On Monday the Internet clearinghouse Yahoo, whose daily traffic (42 million unique visitors) is second only to America Online, was shut down for three hours. On Tuesday the online bookseller Amazon suffered a major slowdown, Time Warner's CNN news site was shut for two hours, and the e-commerce retailers Ebay and Buy.com were either jammed or completely closed for a good part of the day. On Wednesday the technology news site ZDNet was forced off-line for two hours and the on-line brokerage E-Trade suffered sporadic outages for several hours.

Major Internet providers such as MCI WorldCom's UUNet division and Microsoft's MSN network also reported slowdowns and disruptions as a result of the attacks on the targeted sites. Keynote Systems, a company that measures the performance of web sites, reported Wednesday that during the assaults it took eight seconds to call up a typical web site's home page, nearly twice the time required over the previous two weeks.

In Washington Attorney General Janet Reno announced that the FBI had opened a criminal investigation into the cyber attacks. Reno said the Justice Department was “not aware of the motives behind these attacks.” However some observers suggested that the timing might not have been random. They pointed out that many of the country's top Internet security experts were attending the North American Network Operators' Group conference in San Jose, California when the attacks began. The assault on Yahoo began only minutes after an Internet security expert from AT&T Labs ended a speech on DOS attacks and how to secure sites against them.

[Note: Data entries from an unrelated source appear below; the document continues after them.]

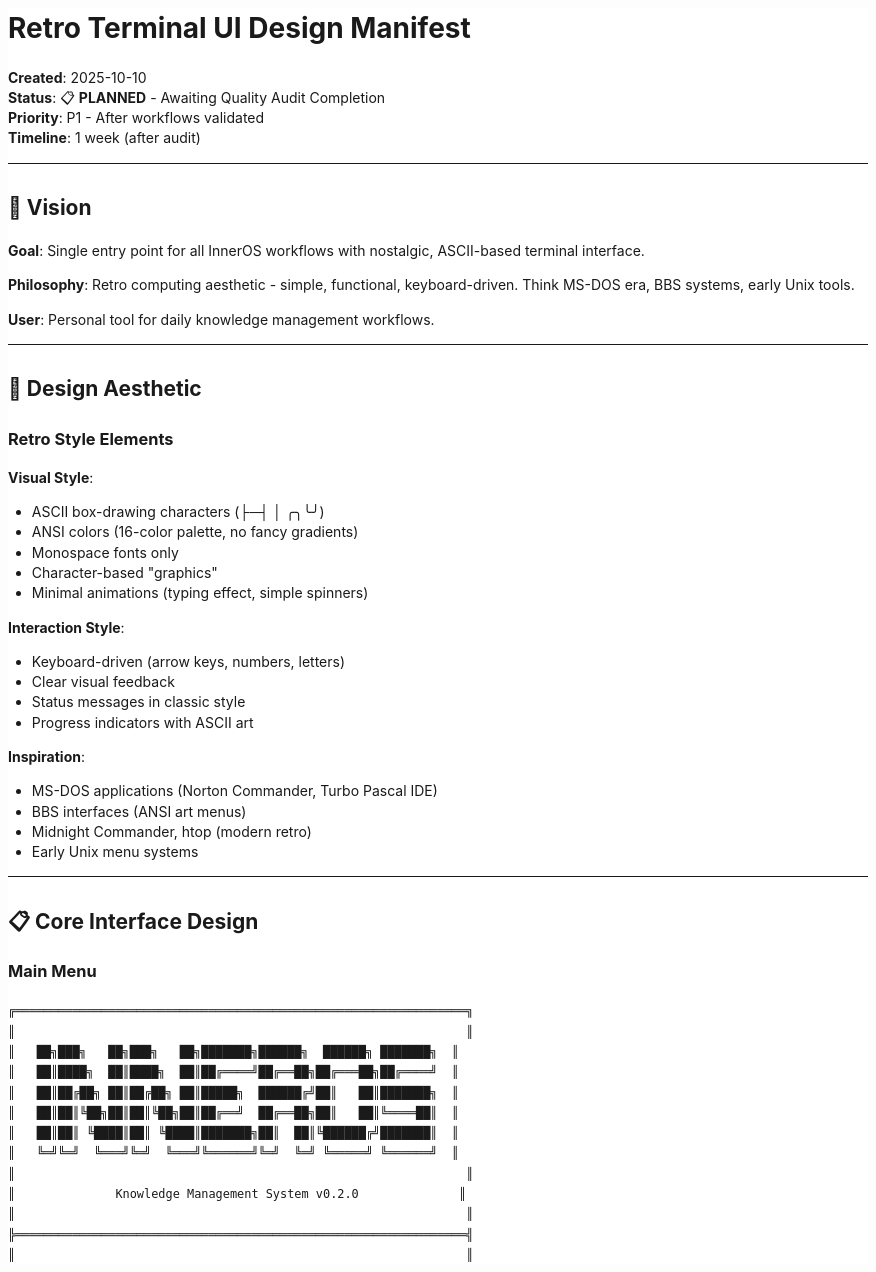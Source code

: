 # Retro Terminal UI Design Manifest

**Created**: 2025-10-10  
**Status**: 📋 **PLANNED** - Awaiting Quality Audit Completion  
**Priority**: P1 - After workflows validated  
**Timeline**: 1 week (after audit)

---

## 🎯 Vision

**Goal**: Single entry point for all InnerOS workflows with nostalgic, ASCII-based terminal interface.

**Philosophy**: Retro computing aesthetic - simple, functional, keyboard-driven. Think MS-DOS era, BBS systems, early Unix tools.

**User**: Personal tool for daily knowledge management workflows.

---

## 🎨 Design Aesthetic

### **Retro Style Elements**

**Visual Style**:
- ASCII box-drawing characters (├─┤ │ ╭╮╰╯)
- ANSI colors (16-color palette, no fancy gradients)
- Monospace fonts only
- Character-based "graphics"
- Minimal animations (typing effect, simple spinners)

**Interaction Style**:
- Keyboard-driven (arrow keys, numbers, letters)
- Clear visual feedback
- Status messages in classic style
- Progress indicators with ASCII art

**Inspiration**:
- MS-DOS applications (Norton Commander, Turbo Pascal IDE)
- BBS interfaces (ANSI art menus)
- Midnight Commander, htop (modern retro)
- Early Unix menu systems

---

## 📋 Core Interface Design

### **Main Menu**

```
╔═══════════════════════════════════════════════════════════════╗
║                                                               ║
║   ██╗███╗   ██╗███╗   ██╗███████╗██████╗  ██████╗ ███████╗  ║
║   ██║████╗  ██║████╗  ██║██╔════╝██╔══██╗██╔═══██╗██╔════╝  ║
║   ██║██╔██╗ ██║██╔██╗ ██║█████╗  ██████╔╝██║   ██║███████╗  ║
║   ██║██║╚██╗██║██║╚██╗██║██╔══╝  ██╔══██╗██║   ██║╚════██║  ║
║   ██║██║ ╚████║██║ ╚████║███████╗██║  ██║╚██████╔╝███████║  ║
║   ╚═╝╚═╝  ╚═══╝╚═╝  ╚═══╝╚══════╝╚═╝  ╚═╝ ╚═════╝ ╚══════╝  ║
║                                                               ║
║              Knowledge Management System v0.2.0              ║
║                                                               ║
╠═══════════════════════════════════════════════════════════════╣
║                                                               ║
```
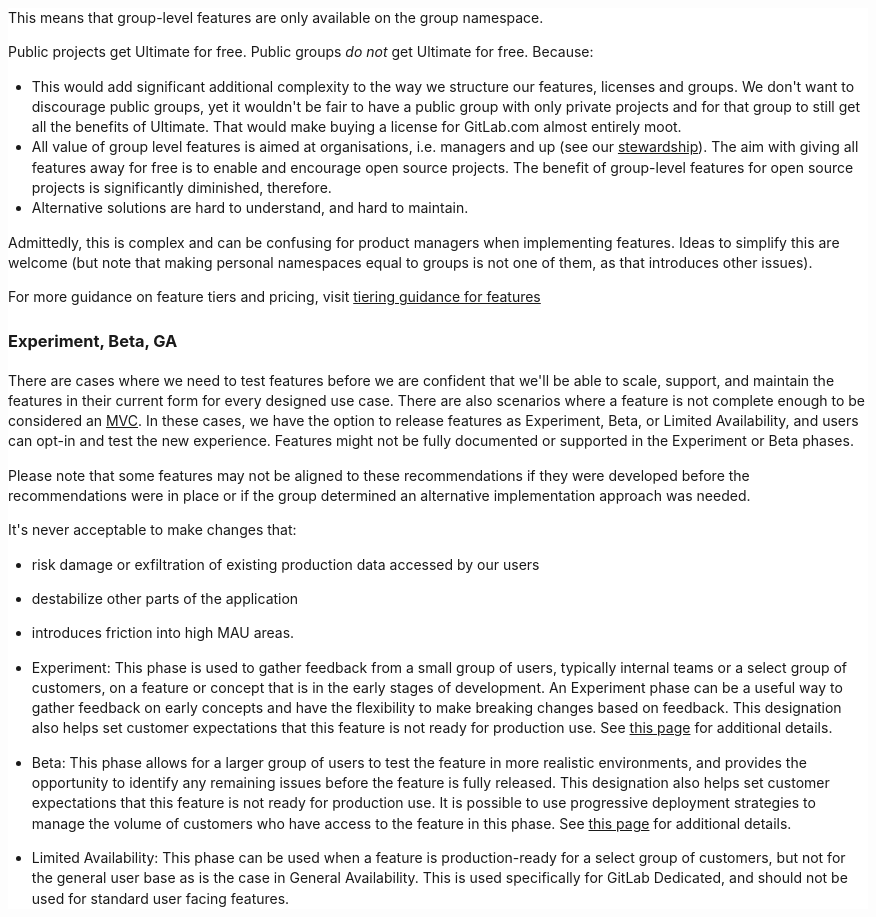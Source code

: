 This means that group-level features are only available on the group namespace.

Public projects get Ultimate for free.
Public groups _do not_ get Ultimate for free. Because:

- This would add significant additional complexity to the way we structure our features, licenses and groups. We don't want to discourage public groups, yet it wouldn't be fair to have a public group with only private projects and for that group to still get all the benefits of Ultimate. That would make buying a license for GitLab.com almost entirely moot.
- All value of group level features is aimed at organisations, i.e. managers and up (see our [stewardship](/handbook/company/stewardship/)). The aim with giving all features away for free is to enable and encourage open source projects. The benefit of group-level features for open source projects is significantly diminished, therefore.
- Alternative solutions are hard to understand, and hard to maintain.

Admittedly, this is complex and can be confusing for product managers when implementing features.
Ideas to simplify this are welcome (but note that making personal namespaces equal to groups is not one of
them, as that introduces other issues).

For more guidance on feature tiers and pricing, visit [tiering guidance for features](/handbook/product/tiering-guidance-for-features/)


### Experiment, Beta, GA



There are cases where we need to test features before we are confident that we'll be able to scale, support, and maintain the features in their current form for every designed use case. There are also scenarios where a feature is not complete enough to be considered an [MVC](/handbook/product/product-principles/#the-minimal-viable-change-mvc). In these cases, we have the option to release features as Experiment, Beta, or Limited Availability, and users can opt-in and test the new experience. Features might not be fully documented or supported in the Experiment or Beta phases.

Please note that some features may not be aligned to these recommendations if they were developed before the recommendations were in place or if the group determined an alternative implementation approach was needed.

It's never acceptable to make changes that:
  - risk damage or exfiltration of existing production data accessed by our users
  - destabilize other parts of the application
  - introduces friction into high MAU areas.

- Experiment: This phase is used to gather feedback from a small group of users, typically internal teams or a select group of customers, on a feature or concept that is in the early stages of development. An Experiment phase can be a useful way to gather feedback on early concepts and have the flexibility to make breaking changes based on feedback. This designation also helps set customer expectations that this feature is not ready for production use. See [this page](https://docs.gitlab.com/ee/policy/experiment-beta-support.html#experiment) for additional details.
- Beta: This phase allows for a larger group of users to test the feature in more realistic environments, and provides the opportunity to identify any remaining issues before the feature is fully released. This designation also helps set customer expectations that this feature is not ready for production use. It is possible to use progressive deployment strategies to manage the volume of customers who have access to the feature in this phase. See [this page](https://docs.gitlab.com/ee/policy/experiment-beta-support.html#beta) for additional details.
- Limited Availability: This phase can be used when a feature is production-ready for a select group of customers, but not for the general user base as is the case in General Availability. This is used specifically for GitLab Dedicated, and should not be used for standard user facing features.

These acts of cyber vandalism play directly into the hands of government agencies that have been pressing for increased police powers over the Internet. The FBI investigation will doubtless be used to test the ability of the state to monitor Internet traffic and pinpoint the origin of messages. The FBI has already begun examining the records of the target companies and their partners on the Web. It is collecting logs from Internet service providers that can show where transmissions originated.

FBI Director Louis Freeh has been pushing for Congress to grant the bureau greater power to make the nation's telephone and computer networks more accessible to wire-taps and other forms of surveillance. Last July, the Clinton administration circulated a plan for an extensive software system to monitor government computers and possibly those of private industry. The network, known as the Federal Intrusion Detection Network, or Fidnet, alarmed civil libertarians who said it could be used to curtail privacy on the Internet.

It is too soon to say whether those responsible for this week's attacks come from the milieu of anti-cyber activists who consider modern technology itself to be an evil force. But even if that proves not to be the case, the latest assault on the Internet underscores the deeply reactionary essence of this particular form of middle-class politics. Far from expressing a democratic spirit, the modern-day Luddites evince a morbid pessimism and contempt for the capacity of working people to build a popular movement for progressive and revolutionary change.

Nor do those who seek to undermine the Internet actually oppose its increasing subordination to big business, and the restriction of political and intellectual expression which is an inevitable byproduct of the commercialization of the medium. On the contrary, they aid the corporate/government drive to eviscerate the Internet's democratic potential.

Events such as this week's cyber attacks complement the anti-democratic tendencies inherent in the growing monopolization of the Internet and the telecommunications industry as a whole, embodied in the recently announced merger of America Online and Time Warner.